Despite the proliferation of insurers and products, health insurance policies in India which are supposed to provide cashless reimbursement of hospital bills, rarely serve their intended purpose. Fortunately, the General Insurance Council, the industry body, has finally initiated steps to try and resolve at least one impediment to cashless treatment, which is the requirement that the policyholder use a hospital from the insurer’s approved network. The Council has data showing that as many as 37 per cent of health insurance customers incur out-of-pocket expenses on hospitalisation because they are unable to avail of cashless treatment. It is now proposing a ‘cashless-everywhere’ facility that will allow patients to file insurance claims, irrespective of whether they take treatment in a hospital in the insurer’s approved network or outside it.

If this facility takes effect, policyholders will get much-needed flexibility to choose their hospital based on their comfort with the treating doctor and proximity, which is critical in emergencies. However, the transition to cashless-everywhere is unlikely to be easy. To avail of it, the industry expects a customer who is undergoing elective surgery to intimate his insurer 48 hours before admission. Emergency treatments are to be intimated within 48 hours after admission. The hospital is expected to share its treatment costs with the insurer ahead of treatment, so that the two parties sign off on a Memorandum of Understanding pre-authorising the claim. Given that agreement on tariffs is the main stumbling block to the expeditious settlement of claims even in network hospitals, it is moot if the MoU will go through smoothly in the new system.

If it fails to materialise, the customer will be back to square one. India has small hospitals and clinics in every nook and corner with minimal standardisation in their treatments, procedures and tariffs. Therefore, there is also the question of whether insurers will accept claims from any healthcare provider. Patients are anyway subjected to interminable waits at the time of discharge, as the insurer and hospital wrangle over the bill. Third-party administrators’ numbers and capacity to service claims has to increase manifold.
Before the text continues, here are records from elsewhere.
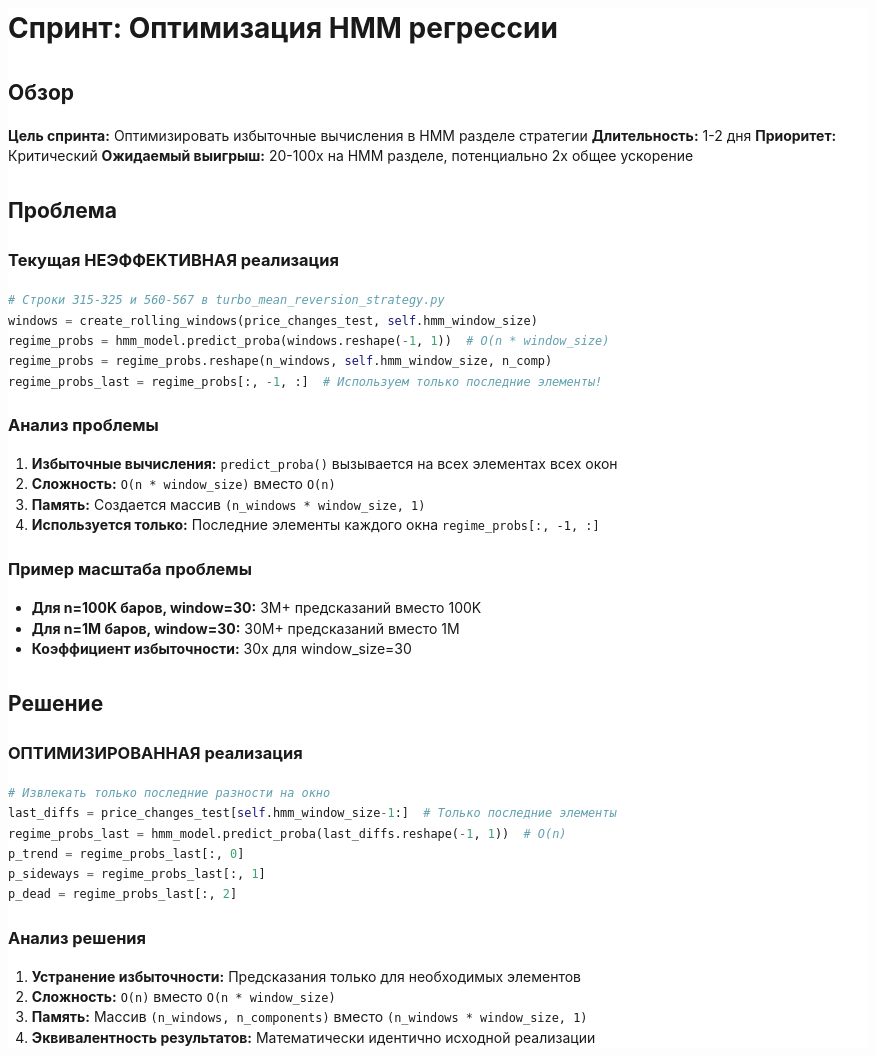 # Спринт: Оптимизация HMM регрессии

## Обзор

**Цель спринта:** Оптимизировать избыточные вычисления в HMM разделе стратегии
**Длительность:** 1-2 дня
**Приоритет:** Критический
**Ожидаемый выигрыш:** 20-100x на HMM разделе, потенциально 2x общее ускорение

## Проблема

### Текущая НЕЭФФЕКТИВНАЯ реализация

```python
# Строки 315-325 и 560-567 в turbo_mean_reversion_strategy.py
windows = create_rolling_windows(price_changes_test, self.hmm_window_size)
regime_probs = hmm_model.predict_proba(windows.reshape(-1, 1))  # O(n * window_size)
regime_probs = regime_probs.reshape(n_windows, self.hmm_window_size, n_comp)
regime_probs_last = regime_probs[:, -1, :]  # Используем только последние элементы!
```

### Анализ проблемы

1. **Избыточные вычисления:** `predict_proba()` вызывается на всех элементах всех окон
2. **Сложность:** `O(n * window_size)` вместо `O(n)`
3. **Память:** Создается массив `(n_windows * window_size, 1)`
4. **Используется только:** Последние элементы каждого окна `regime_probs[:, -1, :]`

### Пример масштаба проблемы
- **Для n=100K баров, window=30:** 3M+ предсказаний вместо 100K
- **Для n=1M баров, window=30:** 30M+ предсказаний вместо 1M
- **Коэффициент избыточности:** 30x для window_size=30

## Решение

### ОПТИМИЗИРОВАННАЯ реализация

```python
# Извлекать только последние разности на окно
last_diffs = price_changes_test[self.hmm_window_size-1:]  # Только последние элементы
regime_probs_last = hmm_model.predict_proba(last_diffs.reshape(-1, 1))  # O(n)
p_trend = regime_probs_last[:, 0]
p_sideways = regime_probs_last[:, 1]
p_dead = regime_probs_last[:, 2]
```

### Анализ решения

1. **Устранение избыточности:** Предсказания только для необходимых элементов
2. **Сложность:** `O(n)` вместо `O(n * window_size)`
3. **Память:** Массив `(n_windows, n_components)` вместо `(n_windows * window_size, 1)`
4. **Эквивалентность результатов:** Математически идентично исходной реализации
The insurance industry will also have to do much more than waive the network hospital requirement, if it is to deliver on the promise of cashless treatment. Cashless mediclaim is a misnomer because full reimbursement of hospital bills is the exception rather than the rule. The claim settlement ratios of health insurers hover in the 60-80 per cent range, while it is upwards of 95 per cent for life insurers. Complaints lodged with the insurance ombudsman show that health and general insurers often take refuge in fine print on policy exclusions and ambiguity on pre-existing medical conditions, to turn down claims. The Insurance Regulatory and Development Authority of India also needs to crack the whip on insurers, so that they are upfront with customers on their actual claims record.